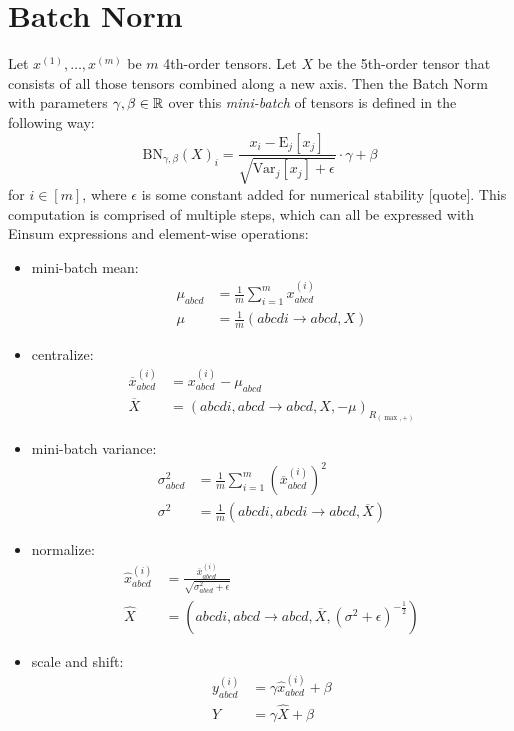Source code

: \section{Batch Norm}
Let $x^{(1)},\dots,x^{(m)}$ be $m$ 4th-order tensors.
Let $X$ be the 5th-order tensor that consists of all those tensors combined along a new axis.
Then the Batch Norm with parameters $\gamma,\beta \in \mathbb{R}$ over this \textit{mini-batch} of tensors is defined in the following way:
$$\text{BN}_{\gamma,\beta}(X)_i = \frac{x_i - \text{E}_j[x_j]}{\sqrt{\text{Var}_j[x_j] + \epsilon}} \cdot \gamma + \beta$$
for $i \in [m]$, where $\epsilon$ is some constant added for numerical stability [quote].
This computation is comprised of multiple steps, which can all be expressed with Einsum expressions and element-wise operations:
\begin{itemize}
    \item mini-batch mean:
          \begin{align*}
              \mu_{abcd} & = \frac{1}{m} \sum\limits_{i = 1}^{m} x^{(i)}_{abcd} \\
              \mu        & = \frac{1}{m} (abcdi \rightarrow abcd, X)
          \end{align*}
    \item centralize:
          \begin{align*}
              \overline{x}^{(i)}_{abcd} & = x^{(i)}_{abcd} - \mu_{abcd}                            \\
              \overline{X}              & = (abcdi, abcd \rightarrow abcd, X, -\mu)_{R_{(\max,+)}}
          \end{align*}
    \item mini-batch variance:
          \begin{align*}
              \sigma^2_{abcd} & = \frac{1}{m} \sum\limits_{i = 1}^{m} \left(\overline{x}^{(i)}_{abcd}\right)^2 \\
              \sigma^2        & = \frac{1}{m} (abcdi,abcdi \rightarrow abcd, \overline{X})
          \end{align*}
    \item normalize:
          \begin{align*}
              \hat{x}^{(i)}_{abcd} & = \frac{\overline{x}^{(i)}_{abcd}}{\sqrt{\sigma^2_{abcd} + \epsilon}}                \\
              \hat{X}              & = (abcdi, abcd \rightarrow abcd, \overline{X}, (\sigma^2 + \epsilon)^{-\frac{1}{2}})
          \end{align*}
    \item scale and shift:
          \begin{align*}
              y^{(i)}_{abcd} & = \gamma \hat{x}^{(i)}_{abcd} + \beta \\
              Y              & = \gamma \hat{X} + \beta
          \end{align*}
\end{itemize}

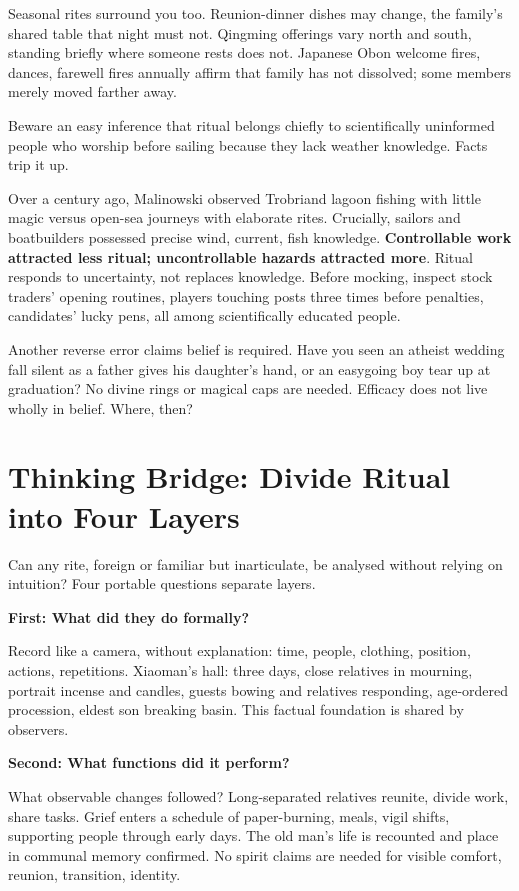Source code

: Seasonal rites surround you too. Reunion-dinner dishes may change, the family's shared table that night must not. Qingming offerings vary north and south, standing briefly where someone rests does not. Japanese Obon welcome fires, dances, farewell fires annually affirm that family has not dissolved; some members merely moved farther away.

Beware an easy inference that ritual belongs chiefly to scientifically uninformed people who worship before sailing because they lack weather knowledge. Facts trip it up.

Over a century ago, Malinowski observed Trobriand lagoon fishing with little magic versus open-sea journeys with elaborate rites. Crucially, sailors and boatbuilders possessed precise wind, current, fish knowledge. \textbf{Controllable work attracted less ritual; uncontrollable hazards attracted more}. Ritual responds to uncertainty, not replaces knowledge. Before mocking, inspect stock traders' opening routines, players touching posts three times before penalties, candidates' lucky pens, all among scientifically educated people.

Another reverse error claims belief is required. Have you seen an atheist wedding fall silent as a father gives his daughter's hand, or an easygoing boy tear up at graduation? No divine rings or magical caps are needed. Efficacy does not live wholly in belief. Where, then?

\section[Thinking Bridge: Four Layers of Ritual]{Thinking Bridge: Divide Ritual into Four Layers}
Can any rite, foreign or familiar but inarticulate, be analysed without relying on intuition? Four portable questions separate layers.

\textbf{First: What did they do formally?}

Record like a camera, without explanation: time, people, clothing, position, actions, repetitions. Xiaoman's hall: three days, close relatives in mourning, portrait incense and candles, guests bowing and relatives responding, age-ordered procession, eldest son breaking basin. This factual foundation is shared by observers.

\textbf{Second: What functions did it perform?}

What observable changes followed? Long-separated relatives reunite, divide work, share tasks. Grief enters a schedule of paper-burning, meals, vigil shifts, supporting people through early days. The old man's life is recounted and place in communal memory confirmed. No spirit claims are needed for visible comfort, reunion, transition, identity.

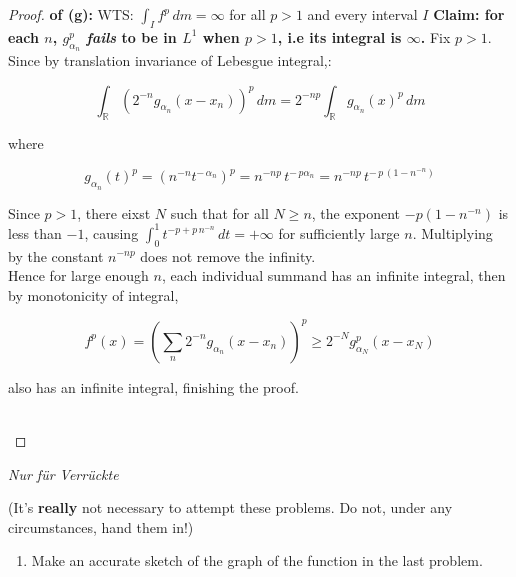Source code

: \documentclass{qlnotes-export}
\begin{document}
\begin{proof}

\textbf{of (g):} WTS: \(\int_{I}f^{p}\, dm = \infty\) for all \(p > 1\) and every interval \(I\) \textbf{Claim: for each \(n\), \(g_{\alpha_{n}}^{p}\) \emph{fails} to be in \(L^{1}\) when \(p > 1\), i.e its integral is \(\infty\).} Fix \(p > 1\).\\
Since by translation invariance of Lebesgue integral,:

\[\int_{\mathbb{R}}(2^{- n}g_{\alpha_{n}}(x - x_{n}))^{p}\, dm = 2^{- np}\int_{\mathbb{R}}g_{\alpha_{n}}(x)^{p}\, dm\]

where

\[g_{\alpha_{n}}(t)^{p} = (n^{- n}t^{- \,\alpha_{n}})^{p} = n^{- np}\, t^{- \, p\alpha_{n}} = n^{- np}\, t^{- \, p\,(1 - n^{- n})}\]

Since \(p > 1\), there eixst \(N\) such that for all \(N \geq n\), the exponent \(- p(1 - n^{- n})\) is less than \(- 1\), causing \(\int_{0}^{1}t^{- p + p\, n^{- n}}\, dt = + \infty\) for sufficiently large \(n\). Multiplying by the constant \(n^{- np}\) does not remove the infinity.\\
Hence for large enough \(n\), each individual summand has an infinite integral, then by monotonicity of integral,

\[f^{p}(x) = (\sum\limits_{n}2^{- n}g_{\alpha_{n}}(x - x_{n}))^{p} \geq 2^{- N}g_{\alpha_{N}}^{p}(x - x_{N})\]

also has an infinite integral, finishing the proof.\\
\strut \\

\end{proof}

\emph{Nur für Verrückte}

(It's \textbf{really} not necessary to attempt these problems. Do not, under any circumstances, hand them in!)

\begin{enumerate}
\tightlist
\item
  Make an accurate sketch of the graph of the function in the last problem.
\end{enumerate}
\end{document}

════

> **What you need to do**: In the material above, show every line where the word "mini" turns up.

> **Answer to the problem**:
Then the Batch Norm with parameters $\gamma,\beta \in \mathbb{R}$ over this \textit{mini-batch} of tensors is defined in the following way:
    \item mini-batch mean:
    \item mini-batch variance:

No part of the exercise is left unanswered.